O restante “cast” também estava carregado de profissionais do “vaudeville” e do cinema mas também sofreu várias reviravoltas: por exemplo, Gale Sondergaard foi contratada para interpretar a bruxa mas desistiu quando percebeu que ia ser caracterizada como velha e feia e foi substituída por Margaret Hamilton, e Buddy Ebsen, que treinou e gravou todas as cenas como Homem de Lata, desenvoleu uma alergia ao pó de alumínio que lhe compunha a caracterização, e teve de ser substituido por Jack Haley.
A MGM efectuou ainda uma busca por todo o país por anões que pudessem interpretar os diminutos Munchkins, levando mais de 100 para a rodagem, tornando-se lendárias as tropelias que os entusiasmados intérpretes provocaram então pelo estúdio, sendo a primeira vez que muitos deles viam outro anão.
Uma rodagem cheia de problemas
Atrás das câmaras as coisas também não foram fáceis. Os primeiros testes de rodagem foram feitos com Norman Taurog como realizador, substituído nos primeiros dias de rodagem por Richard Thorpe. George Cukor tentou redirecionar o filme quando os problemas começaram mas acabou por sair para tomar conta de outra produção conturbada (“E Tudo o Vento Levou”) e foi substituído por Victor Fleming, que rodaria a maior parte do filme. Este acabou por sair para substituir Cukor em “E Tudo o Vento Levou” e King Vidor terminou a fita.
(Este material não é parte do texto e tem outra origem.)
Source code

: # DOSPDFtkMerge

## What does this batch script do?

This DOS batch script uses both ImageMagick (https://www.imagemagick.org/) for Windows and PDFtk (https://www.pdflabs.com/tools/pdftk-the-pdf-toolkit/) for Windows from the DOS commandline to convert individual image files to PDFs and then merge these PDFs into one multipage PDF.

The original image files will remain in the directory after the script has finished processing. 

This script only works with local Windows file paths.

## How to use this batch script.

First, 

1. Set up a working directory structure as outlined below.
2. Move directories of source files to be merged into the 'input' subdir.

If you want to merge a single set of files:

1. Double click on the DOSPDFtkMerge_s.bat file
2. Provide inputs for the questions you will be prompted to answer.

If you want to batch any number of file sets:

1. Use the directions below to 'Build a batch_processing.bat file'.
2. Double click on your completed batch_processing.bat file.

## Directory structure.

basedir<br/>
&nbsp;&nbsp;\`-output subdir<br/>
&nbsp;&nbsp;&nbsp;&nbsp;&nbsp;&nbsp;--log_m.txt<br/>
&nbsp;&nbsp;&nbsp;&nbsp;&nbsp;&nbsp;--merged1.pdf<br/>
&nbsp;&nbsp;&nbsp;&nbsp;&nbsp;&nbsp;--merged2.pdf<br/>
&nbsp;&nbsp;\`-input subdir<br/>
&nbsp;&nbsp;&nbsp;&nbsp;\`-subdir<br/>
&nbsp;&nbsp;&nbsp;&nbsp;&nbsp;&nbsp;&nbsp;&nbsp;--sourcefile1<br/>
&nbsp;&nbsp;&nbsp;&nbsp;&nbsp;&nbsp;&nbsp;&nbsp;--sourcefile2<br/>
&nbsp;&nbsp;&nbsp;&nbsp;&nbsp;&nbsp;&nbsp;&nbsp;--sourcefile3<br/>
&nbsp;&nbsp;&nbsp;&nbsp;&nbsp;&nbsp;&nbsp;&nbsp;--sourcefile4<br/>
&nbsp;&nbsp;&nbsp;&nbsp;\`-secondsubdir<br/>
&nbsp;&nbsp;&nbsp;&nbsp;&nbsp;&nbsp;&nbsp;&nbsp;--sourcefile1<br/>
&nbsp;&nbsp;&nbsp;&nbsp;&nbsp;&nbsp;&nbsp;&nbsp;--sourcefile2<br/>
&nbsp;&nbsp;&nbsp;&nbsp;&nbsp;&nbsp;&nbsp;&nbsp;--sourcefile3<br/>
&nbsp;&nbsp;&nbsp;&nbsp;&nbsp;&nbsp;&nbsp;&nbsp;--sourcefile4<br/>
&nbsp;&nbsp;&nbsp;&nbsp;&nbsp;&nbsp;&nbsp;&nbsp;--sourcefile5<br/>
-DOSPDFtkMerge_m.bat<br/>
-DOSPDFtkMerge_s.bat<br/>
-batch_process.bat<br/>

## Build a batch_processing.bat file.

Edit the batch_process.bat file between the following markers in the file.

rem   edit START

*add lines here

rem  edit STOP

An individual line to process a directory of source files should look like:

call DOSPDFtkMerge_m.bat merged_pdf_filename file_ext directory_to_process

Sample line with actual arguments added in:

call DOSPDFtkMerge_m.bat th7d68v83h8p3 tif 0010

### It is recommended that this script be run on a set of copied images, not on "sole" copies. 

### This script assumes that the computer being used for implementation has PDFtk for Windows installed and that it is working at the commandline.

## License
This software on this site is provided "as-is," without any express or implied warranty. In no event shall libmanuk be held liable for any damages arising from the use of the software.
A rodagem, cheia de efeitos visuais, também foi particularmente complexa, com a espantosa caracterização das personagens a dar também grandes problemas, nomeadamente a máscara de latex do Espantalho, que deixou marcas permanentes no rosto do seu ator, Buddy Ebsen. Hamilton, no papel do bruxa, também ficou com sérias queimaduras no rosto e nas mãos num acidente com fogo.
Apesar de tudo, o filme foi terminado na altura prevista e foi um verdadeiro sucesso de crítica, que se rendeu a todo o encanto de uma produção diferente de todas as outras. Desde a transição do tom sépia no mundo real para o poderoso Technicolor da terra de Oz, técnica então ainda pouco vista, à construção de um mundo fantástico e cheio de delírios visuais, sem esquecer a música inesquecível, nomeadamente “Over the Rainbow”, que esteve quase para ser cortada do filme e se tornou um dos maiores clássicos do século XX.
Um resultado inesperado
O filme, até pelo seu elevado custo de produção, não se tornou um sucesso na época mas deu nas vistas, sendo nomeado para cinco Óscares, nomeadamente o de Melhor Filme, mas aquele era o ano de “E Tudo o Vento Levou” por isso a fita acabou por arrebatar apenas os troféus para Melhor Banda Sonora Original e Melhor Canção (para “Over the Rainbow”), com Garland a conquistar um Óscar Honorário Juvenil.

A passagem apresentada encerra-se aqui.